Now, the DoE isn't planning to build this beast themselves. Oh no. They’re essentially putting out an incredibly complex, multi-billion-dollar RFP to quantum computing companies. "You can build it however you want," Gil explained, "so long as you meet that objective and demonstrate scientific relevance." Superconducting qubits, trapped ions, neutral atoms — the DoE is playing the field. The winning machine will likely find its new home at one of the department's national laboratories, open to researchers whose projects are deemed scientifically important. Free quantum computing, anyone?

This isn't the DoE's first rodeo in the quantum realm. Back in November 2025 (yes, future November 2025, because apparently they're already planning for it), they committed a cool $625 million to renew their National Quantum Information Science Research Centers. They're clearly all in on quantum everything.
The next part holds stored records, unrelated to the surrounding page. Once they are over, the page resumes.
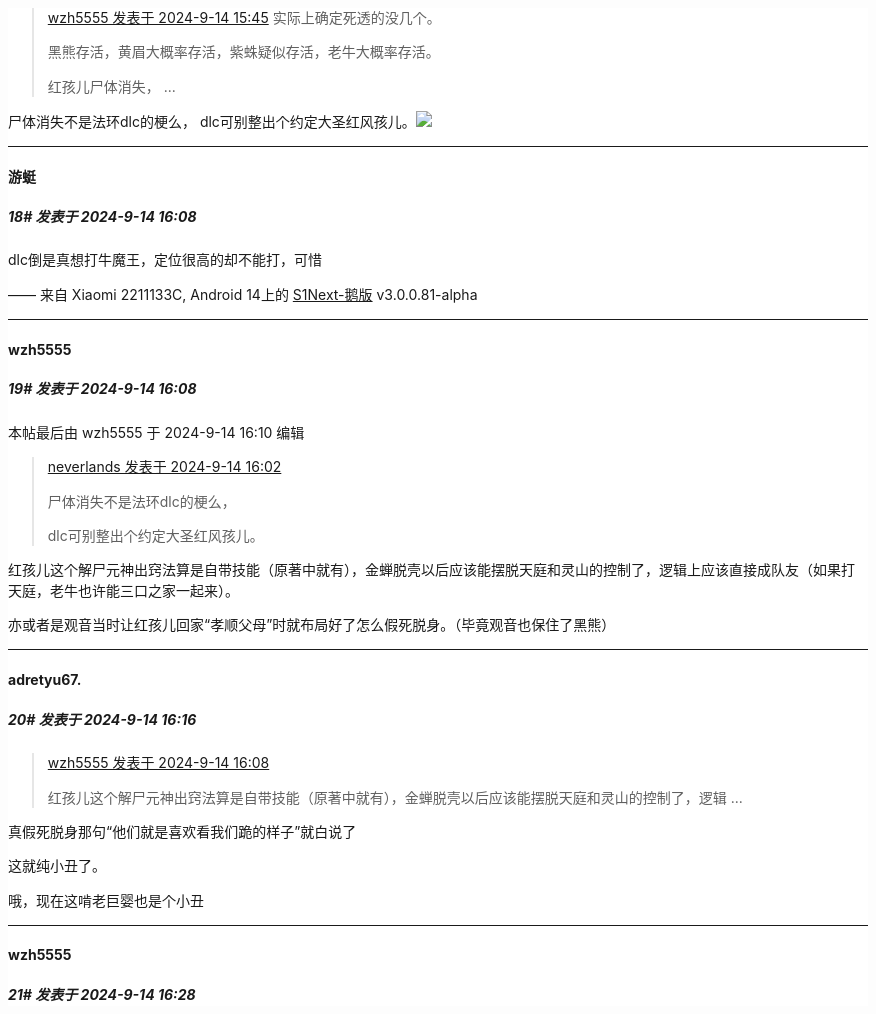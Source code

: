<blockquote><a href="httphttps://bbs.saraba1st.com/2b/forum.php?mod=redirect&amp;goto=findpost&amp;pid=66204683&amp;ptid=2199380" target="_blank">wzh5555 发表于 2024-9-14 15:45</a>
实际上确定死透的没几个。

黑熊存活，黄眉大概率存活，紫蛛疑似存活，老牛大概率存活。

红孩儿尸体消失， ...</blockquote>
尸体消失不是法环dlc的梗么，
dlc可别整出个约定大圣红风孩儿。<img src="https://static.saraba1st.com/image/smiley/face2017/090.png" referrerpolicy="no-referrer">

*****

####  游蜓  
##### 18#       发表于 2024-9-14 16:08

dlc倒是真想打牛魔王，定位很高的却不能打，可惜

—— 来自 Xiaomi 2211133C, Android 14上的 [S1Next-鹅版](https://github.com/ykrank/S1-Next/releases) v3.0.0.81-alpha

*****

####  wzh5555  
##### 19#       发表于 2024-9-14 16:08

 本帖最后由 wzh5555 于 2024-9-14 16:10 编辑 
<blockquote><a href="httphttps://bbs.saraba1st.com/2b/forum.php?mod=redirect&amp;goto=findpost&amp;pid=66204832&amp;ptid=2199380" target="_blank">neverlands 发表于 2024-9-14 16:02</a>

尸体消失不是法环dlc的梗么，

dlc可别整出个约定大圣红风孩儿。</blockquote>
红孩儿这个解尸元神出窍法算是自带技能（原著中就有），金蝉脱壳以后应该能摆脱天庭和灵山的控制了，逻辑上应该直接成队友（如果打天庭，老牛也许能三口之家一起来）。

亦或者是观音当时让红孩儿回家“孝顺父母”时就布局好了怎么假死脱身。（毕竟观音也保住了黑熊）

*****

####  adretyu67.  
##### 20#       发表于 2024-9-14 16:16

<blockquote><a href="httphttps://bbs.saraba1st.com/2b/forum.php?mod=redirect&amp;goto=findpost&amp;pid=66204889&amp;ptid=2199380" target="_blank">wzh5555 发表于 2024-9-14 16:08</a>

红孩儿这个解尸元神出窍法算是自带技能（原著中就有），金蝉脱壳以后应该能摆脱天庭和灵山的控制了，逻辑 ...</blockquote>
真假死脱身那句“他们就是喜欢看我们跪的样子”就白说了

这就纯小丑了。

哦，现在这啃老巨婴也是个小丑

*****

####  wzh5555  
##### 21#       发表于 2024-9-14 16:28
Of course, there are a few tiny hurdles. While Google did show in December 2024 that quantum error correction works in practice, scaling up the hardware is still a monumental headache. Yale physicist Steven Girvin called the DoE's goal "a very optimistic but worthy goal," noting that while progress is "tremendous," true fault-tolerance is still a distant shore.
And then there’s the talent gap. A report from quantum company Riverlane highlighted a rather alarming detail: there are only about 600 to 700 quantum error correction experts in the entire world. The industry will need up to 16,000 by 2030, and training these folks takes up to a decade. So, while the DoE's grand challenge might attract some much-needed attention (and funding), hitting that incredibly bold 2028 deadline might just be the biggest quantum leap of all.